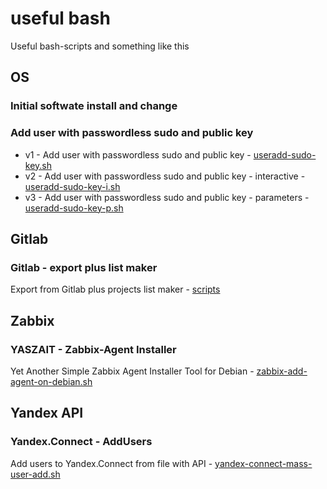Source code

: # useful bash
Useful bash-scripts and something like this

## OS
### Initial softwate install and change 

### Add user with passwordless sudo and public key
* v1 - Add user with passwordless sudo and public key - [useradd-sudo-key.sh](useradd-sudo-key.sh)
* v2 - Add user with passwordless sudo and public key - interactive - [useradd-sudo-key-i.sh](useradd-sudo-key-i.sh)
* v3 - Add user with passwordless sudo and public key - parameters - [useradd-sudo-key-p.sh](useradd-sudo-key-p.sh)

## Gitlab
### Gitlab - export plus list maker
Export from Gitlab plus projects list maker - [scripts](/gitlab-export-import/readme.md)

## Zabbix
### YASZAIT - Zabbix-Agent Installer
Yet Another Simple Zabbix Agent Installer Tool for Debian - [zabbix-add-agent-on-debian.sh](https://github.com/skurudo/usefulbash/blob/main/zabbix-add-agent-on-debian.sh)

## Yandex API
### Yandex.Connect - AddUsers
Add users to Yandex.Connect from file with API - [yandex-connect-mass-user-add.sh](https://github.com/skurudo/usefulbash/blob/main/yandex-connect-mass-user-add.sh)
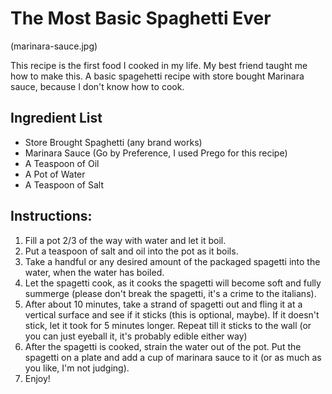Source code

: # The Most Basic Spaghetti Ever
(marinara-sauce.jpg)

This recipe is the first food I cooked in my life. My best friend taught me how to make this. A basic spagehetti recipe with store bought Marinara sauce, because I don't know how to cook. 

## Ingredient List 
- Store Brought Spaghetti (any brand works)
- Marinara Sauce (Go by Preference, I used Prego for this recipe)
- A Teaspoon of Oil
- A Pot of Water
- A Teaspoon of Salt

## Instructions: 
1. Fill a pot 2/3 of the way with water and let it boil.
2. Put a teaspoon of salt and oil into the pot as it boils.
3. Take a handful or any desired amount of the packaged spagetti into the water, when the water has boiled.
4. Let the spagetti cook, as it cooks the spagetti will become soft and fully summerge (please don't break the spagetti, it's a crime to the italians).
5. After about 10 minutes, take a strand of spagetti out and fling it at a vertical surface and see if it sticks (this is optional, maybe). If it doesn't stick, let it took for 5 minutes longer. Repeat till it sticks to the wall (or you can just eyeball it, it's probably edible either way)
6. After the spagetti is cooked, strain the water out of the pot. Put the spagetti on a plate and add a cup of marinara sauce to it (or as much as you like, I'm not judging). 
7. Enjoy!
__________________________________________________
## Goal of the exercise
Print exactly the lines above from the one with "### Add user" to the one with "key - [useradd-sudo-key.sh](useradd-sudo-key.sh)", including both.

## Task answer
### Add user with passwordless sudo and public key
* v1 - Add user with passwordless sudo and public key - [useradd-sudo-key.sh](useradd-sudo-key.sh)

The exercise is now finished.